Summer 1779. Seven hundred and fifty British soldiers and three small ships of the Royal Navy. Their orders: to build a fort above a harbour to create a base from which to control the New England seaboard. Forty-one American ships and over nine hundred men. Their orders: to expel the British. The battle that followed was a classic example of how the best-laid plans can be disrupted by personality and politics, and of how warfare can bring out both the best and worst in men.

I have to confess that I usually spend the first chapter or two of one of Cornwell’s books in a state of confusion. They usually avoid too much scene setting and plunge you straight into the story where you have to try to figure out who the different characters are & what’s happening. The Fort is no different and I’ve also broadened my knowledge of sailing and military terms!

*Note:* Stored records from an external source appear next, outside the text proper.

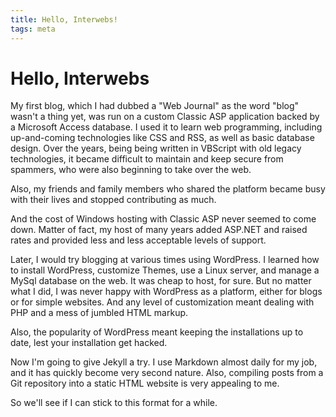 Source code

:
 ```yaml
---
title: Hello, Interwebs!
tags: meta
---
```


# Hello, Interwebs

My first blog, which I had dubbed a "Web Journal" as the word "blog" wasn't
a thing yet, was run on a custom Classic ASP application backed by a Microsoft
Access database. I used it to learn web programming, including up-and-coming
technologies like CSS and RSS, as well as basic database design. Over the
years, being being written in VBScript with old legacy technologies, it became
difficult to maintain and keep secure from spammers, who were also beginning
to take over the web.

Also, my friends and family members who shared the platform became busy with
their lives and stopped contributing as much.

And the cost of Windows hosting with Classic ASP never seemed to come down.
Matter of fact, my host of many years added ASP.NET and raised rates and
provided less and less acceptable levels of support.

Later, I would try blogging at various times using WordPress. I learned how to
install WordPress, customize Themes, use a Linux server, and manage a MySql
database on the web. It was cheap to host, for sure. But no matter what I did,
I was never happy with WordPress as a platform, either for blogs or for simple
websites. And any level of customization meant dealing with PHP and a mess
of jumbled HTML markup.

Also, the popularity of WordPress meant keeping the installations up to date,
lest your installation get hacked.

Now I'm going to give Jekyll a try. I use Markdown almost daily for my job, and
it has quickly become very second nature. Also, compiling posts from a Git
repository into a static HTML website is very appealing to me.

So we'll see if I can stick to this format for a while.
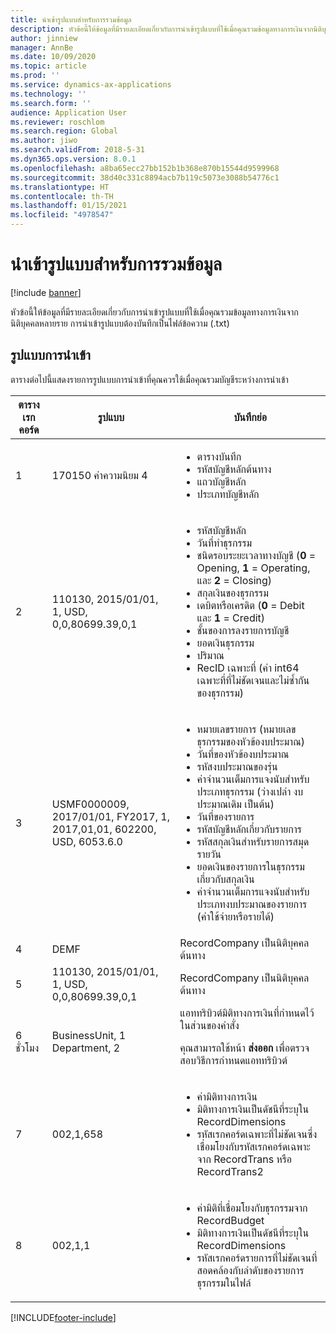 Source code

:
 ```yaml
---
title: นำเข้ารูปแบบสำหรับการรวมข้อมูล
description: หัวข้อนี้ให้ข้อมูลที่มีรายละเอียดเกี่ยวกับการนําเข้ารูปแบบที่ใช้เมื่อคุณรวมข้อมูลทางการเงินจากนิติบุคคลหลายราย
author: jinniew
manager: AnnBe
ms.date: 10/09/2020
ms.topic: article
ms.prod: ''
ms.service: dynamics-ax-applications
ms.technology: ''
ms.search.form: ''
audience: Application User
ms.reviewer: roschlom
ms.search.region: Global
ms.author: jiwo
ms.search.validFrom: 2018-5-31
ms.dyn365.ops.version: 8.0.1
ms.openlocfilehash: a8ba65ecc27bb152b1b368e870b15544d9599968
ms.sourcegitcommit: 38d40c331c8894acb7b119c5073e3088b54776c1
ms.translationtype: HT
ms.contentlocale: th-TH
ms.lasthandoff: 01/15/2021
ms.locfileid: "4978547"
---
```

# <a name="import-format-for-consolidation"></a>นำเข้ารูปแบบสำหรับการรวมข้อมูล

[!include [banner](../includes/banner.md)]

หัวข้อนี้ให้ข้อมูลที่มีรายละเอียดเกี่ยวกับการนําเข้ารูปแบบที่ใช้เมื่อคุณรวมข้อมูลทางการเงินจากนิติบุคคลหลายราย การนําเข้ารูปแบบต้องบันทึกเป็นไฟล์ข้อความ (.txt)

## <a name="import-format"></a>รูปแบบการนำเข้า

ตารางต่อไปนี้แสดงรายการรูปแบบการนําเข้าที่คุณควรใช้เมื่อคุณรวมบัญชีระหว่างการนําเข้า

| ตารางเรกคอร์ด | รูปแบบ | บันทึกย่อ |
|--------------|---------|-------|
| 1            | 170150 ค่าความนิยม 4 | <ul><li>ตารางบันทึก</li><li>รหัสบัญชีหลักต้นทาง</li><li>แถวบัญชีหลัก</li><li>ประเภทบัญชีหลัก</li></ul> |
| 2            | 110130, 2015/01/01, 1, USD, 0,0,80699.39,0,1 | <ul><li>รหัสบัญชีหลัก</li><li>วันที่ทำธุรกรรม</li><li>ชนิดรอบระยะเวลาทางบัญชี (**0** = Opening, **1** = Operating, และ **2** = Closing)</li><li>สกุลเงินของธุรกรรม</li><li>เดบิตหรือเครดิต (**0** = Debit และ **1** = Credit)</li><li>ชั้นของการลงรายการบัญชี</li><li>ยอดเงินธุรกรรม</li><li>ปริมาณ</li><li>RecID เฉพาะที่ (ค่า int64 เฉพาะที่ที่ไม่ชัดเจนและไม่ซ้ำกันของธุรกรรม)</li></ul> |
| 3            | USMF0000009, 2017/01/01, FY2017, 1, 2017,01,01, 602200, USD, 6053.6.0 | <ul><li>หมายเลขรายการ (หมายเลขธุรกรรมของหัวข้องบประมาณ)</li><li>วันที่ของหัวข้องบประมาณ</li><li>รหัสงบประมาณของรุ่น</li><li>ค่าจํานวนเต็มการแจงนับสำหรับประเภทธุรกรรม (ว่างเปล่า งบประมาณเดิม เป็นต้น)</li><li>วันที่ของรายการ</li><li>รหัสบัญชีหลักเกี่ยวกับรายการ</li><li>รหัสสกุลเงินสำหรับรายการสมุดรายวัน</li><li>ยอดเงินของรายการในธุรกรรมเกี่ยวกับสกุลเงิน</li><li>ค่าจํานวนเต็มการแจงนับสำหรับประเภทงบประมาณของรายการ (ค่าใช้จ่ายหรือรายได้)</li></ul> |
| 4            | DEMF | RecordCompany เป็นนิติบุคคลต้นทาง |
| 5            | 110130, 2015/01/01, 1, USD, 0,0,80699.39,0,1 | RecordCompany เป็นนิติบุคคลต้นทาง |
| 6 ชั่วโมง            | BusinessUnit, 1 Department, 2 | แอททริบิวต์มิติทางการเงินที่กำหนดไว้ในส่วนของคำสั่ง<p>คุณสามารถใช้หน้า **ส่งออก** เพื่อตรวจสอบวิธีการกําหนดแอททริบิวต์</p> |
| 7            | 002,1,658 | <ul><li>ค่ามิติทางการเงิน</li><li>มิติทางการเงินเป็นดัชนีที่ระบุใน RecordDimensions</li><li>รหัสเรกคอร์ดเฉพาะที่ไม่ชัดเจนซึ่งเชื่อมโยงกับรหัสเรกคอร์ดเฉพาะจาก RecordTrans หรือ RecordTrans2</li></ul> |
| 8            | 002,1,1 | <ul><li>ค่ามิติที่เชื่อมโยงกับธุรกรรมจาก RecordBudget</li><li>มิติทางการเงินเป็นดัชนีที่ระบุใน RecordDimensions</li><li>รหัสเรกคอร์ดรายการที่ไม่ชัดเจนที่สอดคล้องกับลำดับของรายการธุรกรรมในไฟล์</li></ul> |


[!INCLUDE[footer-include](../../includes/footer-banner.md)] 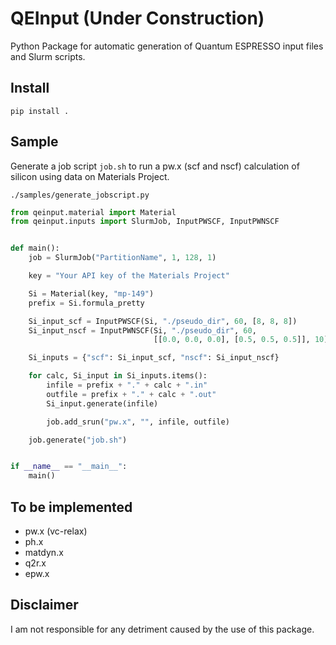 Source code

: # QEInput (Under Construction)
Python Package for automatic generation of Quantum ESPRESSO input files
and Slurm scripts.
## Install
```Shell
pip install .
```

## Sample
Generate a job script `job.sh` to run a pw.x (scf and nscf) calculation of silicon using data on Materials Project.

`./samples/generate_jobscript.py`
```Python
from qeinput.material import Material
from qeinput.inputs import SlurmJob, InputPWSCF, InputPWNSCF


def main():
    job = SlurmJob("PartitionName", 1, 128, 1)

    key = "Your API key of the Materials Project"

    Si = Material(key, "mp-149")
    prefix = Si.formula_pretty

    Si_input_scf = InputPWSCF(Si, "./pseudo_dir", 60, [8, 8, 8])
    Si_input_nscf = InputPWNSCF(Si, "./pseudo_dir", 60,
                                [[0.0, 0.0, 0.0], [0.5, 0.5, 0.5]], 10)

    Si_inputs = {"scf": Si_input_scf, "nscf": Si_input_nscf}

    for calc, Si_input in Si_inputs.items():
        infile = prefix + "." + calc + ".in"
        outfile = prefix + "." + calc + ".out"
        Si_input.generate(infile)

        job.add_srun("pw.x", "", infile, outfile)

    job.generate("job.sh")


if __name__ == "__main__":
    main()
```

## To be implemented
- pw.x (vc-relax)
- ph.x
- matdyn.x
- q2r.x
- epw.x

## Disclaimer
I am not responsible for any detriment caused by the use of this package.

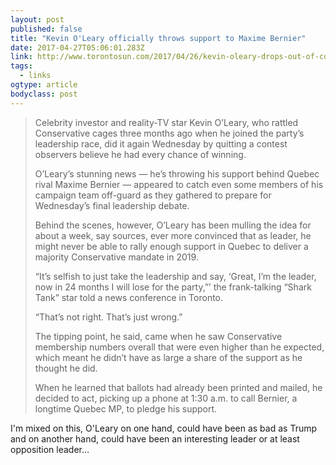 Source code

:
 ```yaml
---
layout: post 
published: false 
title: "Kevin O'Leary officially throws support to Maxime Bernier" 
date: 2017-04-27T05:06:01.283Z 
link: http://www.torontosun.com/2017/04/26/kevin-oleary-drops-out-of-conservative-leadership-race-report?utm_source=facebook&utm_medium=recommend-button&utm_campaign=%27This%20is%20obviously%20very%20disappointing%20for%20me%27;%20O%27Leary%20drops%20out%20of%20Tory%20leadership%20race 
tags:
  - links
ogtype: article 
bodyclass: post 
---
```


>  Celebrity investor and reality-TV star Kevin O’Leary, who rattled Conservative cages three months ago when he joined the party’s leadership race, did it again Wednesday by quitting a contest observers believe he had every chance of winning.
> 
> O’Leary’s stunning news — he’s throwing his support behind Quebec rival Maxime Bernier — appeared to catch even some members of his campaign team off-guard as they gathered to prepare for Wednesday’s final leadership debate.
> 
> Behind the scenes, however, O’Leary has been mulling the idea for about a week, say sources, ever more convinced that as leader, he might never be able to rally enough support in Quebec to deliver a majority Conservative mandate in 2019.
> 
> “It’s selfish to just take the leadership and say, ‘Great, I’m the leader, now in 24 months I will lose for the party,”’ the frank-talking “Shark Tank” star told a news conference in Toronto.
> 
> “That’s not right. That’s just wrong.”
> 
> The tipping point, he said, came when he saw Conservative membership numbers overall that were even higher than he expected, which meant he didn’t have as large a share of the support as he thought he did.
> 
> When he learned that ballots had already been printed and mailed, he decided to act, picking up a phone at 1:30 a.m. to call Bernier, a longtime Quebec MP, to pledge his support.

I'm mixed on this, O'Leary on one hand, could have been as bad as Trump and on another hand, could have been an interesting leader or at least opposition leader...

The book is based on actual events that took place in 1779 and the historical notes at the end are great supplement to the  story. But this is no weighty tome describing the events – Cornwell uses characters on both side of the conflict to put the reader in the midst of the action. Some of these characters – like Peleg Wadsworth and General McLean are true heroes – honourable, brave, patriotic, but there are others who are cowards, and malingerers. And Paul Revere – I don’t want to give too much away, but what a revelation.

As the assault by the Patriots on the newly constructed Fort George is by sea there is quite a mix of sea and land combat.  Cornwell could never be accused of glorifying war and whether it’s on the fields of Waterloo or Azincourt there is huge attention to detail and the gruesome results.  If anything I think that the skirmishes on the land let the book down a little –  I would have preferred a bit more time spent in the thick of the action, but that’s a small gripe.

 This was a fascinating story and a great read- made all the more remarkable because of the true story on which it is based.